Jaibones on July 10, 2009 at 1:40 PM

No, he is very vague why we even need these facilities. There is an ulterior motive here. It may not be concentration camps for right-to-lifers but he’s hiding something about what these places are supposed to be used for. You don’t keep a BRAC’d military base around just so FEMA can use it as their personal plaything. Those bases were closed because the infrastructure was too expensive to maintain. And all that is supposed to be around in case another Katrina comes through and displaces all the poor blacks from New Orleans again?

I want to know what the criminal congressman really has in mind- and it isn’t national emergencies.

highhopes on July 10, 2009 at 1:55 PM

I think I was a little too subtle in my post. I don’t think Hastings is passing a “concentration camp” bill, but just a badly worded piece of pork.

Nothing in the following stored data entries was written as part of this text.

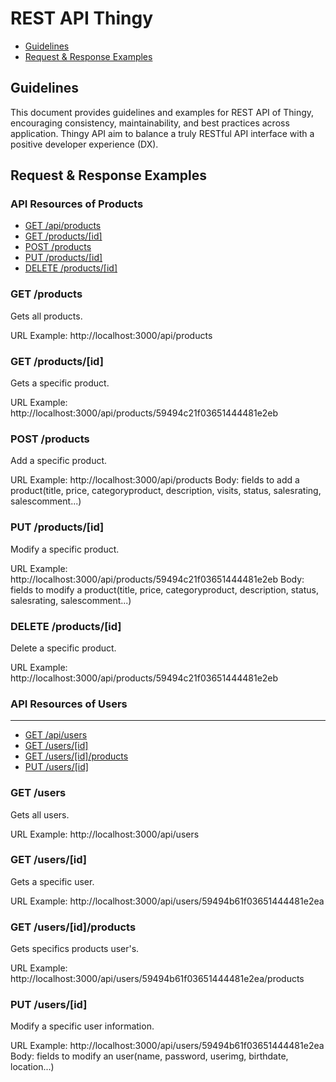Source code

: # REST API Thingy


* [Guidelines](#guidelines)
* [Request & Response Examples](#request--response-examples)

## Guidelines

This document provides guidelines and examples for REST API of Thingy, encouraging consistency, maintainability, and best practices across application. Thingy API aim to balance a truly RESTful API interface with a positive developer experience (DX).

## Request & Response Examples

### API Resources of Products

  - [GET /api/products](#get-products)
  - [GET /products/[id]](#get-productsid)
  - [POST /products](#post-product)
  - [PUT /products/[id]](#put-product)
  - [DELETE /products/[id]](#delete-product)

### GET /products
Gets all products.

URL Example: http://localhost:3000/api/products

### GET /products/[id]
Gets a specific product.

URL Example: http://localhost:3000/api/products/59494c21f03651444481e2eb

### POST /products
Add a specific product.

URL Example: http://localhost:3000/api/products
Body: fields to add a product(title, price, categoryproduct, description, visits, status, salesrating, salescomment...)

### PUT /products/[id]
Modify a specific product.

URL Example: http://localhost:3000/api/products/59494c21f03651444481e2eb
Body: fields to modify a product(title, price, categoryproduct, description, status, salesrating, salescomment...)

### DELETE /products/[id]
Delete a specific product.

URL Example: http://localhost:3000/api/products/59494c21f03651444481e2eb



### API Resources of Users
----------------------------------------
  - [GET /api/users](#get-users)
  - [GET /users/[id]](#get-usersid)
  - [GET /users/[id]/products](#get-productsuser)
  - [PUT /users/[id]](#put-users)


### GET /users
Gets all users.

URL Example: http://localhost:3000/api/users

### GET /users/[id]
Gets a specific user.

URL Example: http://localhost:3000/api/users/59494b61f03651444481e2ea

### GET /users/[id]/products
Gets specifics products user's.

URL Example: http://localhost:3000/api/users/59494b61f03651444481e2ea/products

### PUT /users/[id]
Modify a specific user information.

URL Example: http://localhost:3000/api/users/59494b61f03651444481e2ea
Body: fields to modify an user(name, password, userimg, birthdate, location...)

Ed, please for the love of God man, wake up! Last week we had a minority female rep make a statement that conservative talk radio hosts are terrorists.

And that document from Reichsminister Napalitano enumerated THEIR EXACT LIST OF FUTURE “DETAINEEs”.

dogsoldier on July 10, 2009 at 2:02 PM

Hello, Georgia Arms? I need to change my order from 2000 rounds of 7.62 x 39 to 10,000 rounds. Thanks!

bill30097 on July 10, 2009 at 2:03 PM

Jaibones on July 10, 2009

Melanin is only half the equation. You still need the (D) after your name.

SKYFOX on July 10, 2009 at 2:04 PM

We want people to return home and begin rebuilding their lives – not become accustomed to living off welfare.

Blake on July 10, 2009 at 12:12 PM

Blake, that’s what WE want, but I don’t believe the gov’t wants that. It’s been said before that if over 50% of our population is on welfare, we will never get them off of it. I think that’s the ultimate goal, if these are not prison camps for people who disagree with the gov’t, then maybe they are a way to increase the welfare state.

I’ve been tracking this one for a while on govtrack.us. which also provides links to reps profiles, voting history, and top campaign contributions as well as being a great resource for following bills.

This is also something we all need to pay attention to.

anj413 on July 10, 2009 at 2:05 PM

American Power tracked-back with, “Democrats Push to Brand Partisan Opponents as ‘Hate Groups’”:

http://americanpowerblog.blogspot.com/2009/07/democrats-push-to-brand-partisan.html

Donald Douglas on July 10, 2009 at 2:07 PM

This is also something we all need to pay attention to.

anj413 on July 10, 2009

(2)(G) is frighteningly open-ended.

SKYFOX on July 10, 2009 at 2:09 PM

Wait! I figured it all out! I KNOW the plan!!!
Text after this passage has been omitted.